Your assignment >>
Write out the complete data exactly as written.

(Source texts of formatted documents)
........

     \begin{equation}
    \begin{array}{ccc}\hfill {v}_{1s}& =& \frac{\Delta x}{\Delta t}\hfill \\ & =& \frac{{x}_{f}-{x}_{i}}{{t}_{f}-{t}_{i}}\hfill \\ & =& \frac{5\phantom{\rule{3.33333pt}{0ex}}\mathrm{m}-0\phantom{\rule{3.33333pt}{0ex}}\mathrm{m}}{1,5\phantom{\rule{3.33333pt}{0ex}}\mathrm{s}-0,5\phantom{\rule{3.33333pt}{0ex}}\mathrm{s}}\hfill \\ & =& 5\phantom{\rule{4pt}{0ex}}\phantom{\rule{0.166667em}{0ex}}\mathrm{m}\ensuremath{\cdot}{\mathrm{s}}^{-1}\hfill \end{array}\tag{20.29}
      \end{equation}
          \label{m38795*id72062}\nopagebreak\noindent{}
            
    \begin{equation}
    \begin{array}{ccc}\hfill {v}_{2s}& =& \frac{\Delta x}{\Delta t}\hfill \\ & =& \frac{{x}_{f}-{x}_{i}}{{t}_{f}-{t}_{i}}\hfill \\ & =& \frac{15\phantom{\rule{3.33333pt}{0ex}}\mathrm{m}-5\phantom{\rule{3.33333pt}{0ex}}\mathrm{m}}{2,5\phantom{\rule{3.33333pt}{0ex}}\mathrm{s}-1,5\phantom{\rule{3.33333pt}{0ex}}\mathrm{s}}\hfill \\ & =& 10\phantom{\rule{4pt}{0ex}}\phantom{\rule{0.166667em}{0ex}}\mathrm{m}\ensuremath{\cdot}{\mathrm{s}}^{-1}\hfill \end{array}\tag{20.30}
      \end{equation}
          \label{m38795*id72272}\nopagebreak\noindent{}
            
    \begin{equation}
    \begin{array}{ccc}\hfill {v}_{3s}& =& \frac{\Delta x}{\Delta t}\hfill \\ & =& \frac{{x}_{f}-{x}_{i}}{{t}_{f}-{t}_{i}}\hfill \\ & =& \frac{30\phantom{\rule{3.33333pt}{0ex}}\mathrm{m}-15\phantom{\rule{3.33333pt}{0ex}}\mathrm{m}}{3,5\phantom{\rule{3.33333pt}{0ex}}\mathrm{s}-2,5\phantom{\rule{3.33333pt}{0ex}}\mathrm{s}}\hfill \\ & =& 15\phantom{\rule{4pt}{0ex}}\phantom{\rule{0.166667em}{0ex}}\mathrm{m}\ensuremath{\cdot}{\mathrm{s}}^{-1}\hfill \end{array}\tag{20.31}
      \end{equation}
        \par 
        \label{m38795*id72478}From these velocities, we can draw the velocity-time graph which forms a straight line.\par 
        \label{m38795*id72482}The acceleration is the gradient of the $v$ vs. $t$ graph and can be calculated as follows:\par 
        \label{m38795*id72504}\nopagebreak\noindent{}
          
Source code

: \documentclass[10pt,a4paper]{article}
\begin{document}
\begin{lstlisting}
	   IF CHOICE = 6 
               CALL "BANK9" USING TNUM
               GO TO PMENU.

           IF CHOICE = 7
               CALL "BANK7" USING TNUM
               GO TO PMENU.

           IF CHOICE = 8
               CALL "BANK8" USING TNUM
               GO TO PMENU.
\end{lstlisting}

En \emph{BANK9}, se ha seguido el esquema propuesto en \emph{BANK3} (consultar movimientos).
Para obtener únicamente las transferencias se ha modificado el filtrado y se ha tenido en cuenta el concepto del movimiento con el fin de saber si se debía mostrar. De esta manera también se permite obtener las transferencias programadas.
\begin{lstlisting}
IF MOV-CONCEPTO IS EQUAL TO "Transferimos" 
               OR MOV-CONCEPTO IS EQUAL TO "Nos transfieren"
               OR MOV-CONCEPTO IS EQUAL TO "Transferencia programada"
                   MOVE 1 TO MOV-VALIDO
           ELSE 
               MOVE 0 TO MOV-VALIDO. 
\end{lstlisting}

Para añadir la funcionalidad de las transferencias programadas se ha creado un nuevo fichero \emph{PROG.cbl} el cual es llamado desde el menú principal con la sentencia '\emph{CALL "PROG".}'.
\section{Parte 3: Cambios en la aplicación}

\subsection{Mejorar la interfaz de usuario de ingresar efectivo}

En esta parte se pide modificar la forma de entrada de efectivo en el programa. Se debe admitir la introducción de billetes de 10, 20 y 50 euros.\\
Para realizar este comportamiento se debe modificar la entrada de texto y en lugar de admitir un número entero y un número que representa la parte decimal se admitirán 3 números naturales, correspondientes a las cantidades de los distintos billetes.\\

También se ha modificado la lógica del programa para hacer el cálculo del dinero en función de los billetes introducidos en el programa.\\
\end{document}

........

Written solution >>
     \begin{equation}
    \begin{array}{ccc}\hfill {v}_{1s}& =& \frac{\Delta x}{\Delta t}\hfill \\ & =& \frac{{x}_{f}-{x}_{i}}{{t}_{f}-{t}_{i}}\hfill \\ & =& \frac{5\phantom{\rule{3.33333pt}{0ex}}\mathrm{m}-0\phantom{\rule{3.33333pt}{0ex}}\mathrm{m}}{1,5\phantom{\rule{3.33333pt}{0ex}}\mathrm{s}-0,5\phantom{\rule{3.33333pt}{0ex}}\mathrm{s}}\hfill \\ & =& 5\phantom{\rule{4pt}{0ex}}\phantom{\rule{0.166667em}{0ex}}\mathrm{m}\ensuremath{\cdot}{\mathrm{s}}^{-1}\hfill \end{array}\tag{20.29}
      \end{equation}
          \label{m38795*id72062}\nopagebreak\noindent{}
            
    \begin{equation}
    \begin{array}{ccc}\hfill {v}_{2s}& =& \frac{\Delta x}{\Delta t}\hfill \\ & =& \frac{{x}_{f}-{x}_{i}}{{t}_{f}-{t}_{i}}\hfill \\ & =& \frac{15\phantom{\rule{3.33333pt}{0ex}}\mathrm{m}-5\phantom{\rule{3.33333pt}{0ex}}\mathrm{m}}{2,5\phantom{\rule{3.33333pt}{0ex}}\mathrm{s}-1,5\phantom{\rule{3.33333pt}{0ex}}\mathrm{s}}\hfill \\ & =& 10\phantom{\rule{4pt}{0ex}}\phantom{\rule{0.166667em}{0ex}}\mathrm{m}\ensuremath{\cdot}{\mathrm{s}}^{-1}\hfill \end{array}\tag{20.30}
      \end{equation}
          \label{m38795*id72272}\nopagebreak\noindent{}
            
    \begin{equation}
    \begin{array}{ccc}\hfill {v}_{3s}& =& \frac{\Delta x}{\Delta t}\hfill \\ & =& \frac{{x}_{f}-{x}_{i}}{{t}_{f}-{t}_{i}}\hfill \\ & =& \frac{30\phantom{\rule{3.33333pt}{0ex}}\mathrm{m}-15\phantom{\rule{3.33333pt}{0ex}}\mathrm{m}}{3,5\phantom{\rule{3.33333pt}{0ex}}\mathrm{s}-2,5\phantom{\rule{3.33333pt}{0ex}}\mathrm{s}}\hfill \\ & =& 15\phantom{\rule{4pt}{0ex}}\phantom{\rule{0.166667em}{0ex}}\mathrm{m}\ensuremath{\cdot}{\mathrm{s}}^{-1}\hfill \end{array}\tag{20.31}
      \end{equation}
        \par 
        \label{m38795*id72478}From these velocities, we can draw the velocity-time graph which forms a straight line.\par 
        \label{m38795*id72482}The acceleration is the gradient of the $v$ vs. $t$ graph and can be calculated as follows:\par 
        \label{m38795*id72504}\nopagebreak\noindent{}
          
Source code

: \documentclass[10pt,a4paper]{article}
\begin{document}
\begin{lstlisting}
	   IF CHOICE = 6 
               CALL "BANK9" USING TNUM
               GO TO PMENU.

           IF CHOICE = 7
               CALL "BANK7" USING TNUM
               GO TO PMENU.

           IF CHOICE = 8
               CALL "BANK8" USING TNUM
               GO TO PMENU.
\end{lstlisting}

En \emph{BANK9}, se ha seguido el esquema propuesto en \emph{BANK3} (consultar movimientos).
Para obtener únicamente las transferencias se ha modificado el filtrado y se ha tenido en cuenta el concepto del movimiento con el fin de saber si se debía mostrar. De esta manera también se permite obtener las transferencias programadas.
\begin{lstlisting}
IF MOV-CONCEPTO IS EQUAL TO "Transferimos" 
               OR MOV-CONCEPTO IS EQUAL TO "Nos transfieren"
               OR MOV-CONCEPTO IS EQUAL TO "Transferencia programada"
                   MOVE 1 TO MOV-VALIDO
           ELSE 
               MOVE 0 TO MOV-VALIDO. 
\end{lstlisting}

Para añadir la funcionalidad de las transferencias programadas se ha creado un nuevo fichero \emph{PROG.cbl} el cual es llamado desde el menú principal con la sentencia '\emph{CALL "PROG".}'.
\section{Parte 3: Cambios en la aplicación}

\subsection{Mejorar la interfaz de usuario de ingresar efectivo}

En esta parte se pide modificar la forma de entrada de efectivo en el programa. Se debe admitir la introducción de billetes de 10, 20 y 50 euros.\\
Para realizar este comportamiento se debe modificar la entrada de texto y en lugar de admitir un número entero y un número que representa la parte decimal se admitirán 3 números naturales, correspondientes a las cantidades de los distintos billetes.\\

También se ha modificado la lógica del programa para hacer el cálculo del dinero en función de los billetes introducidos en el programa.\\
\end{document}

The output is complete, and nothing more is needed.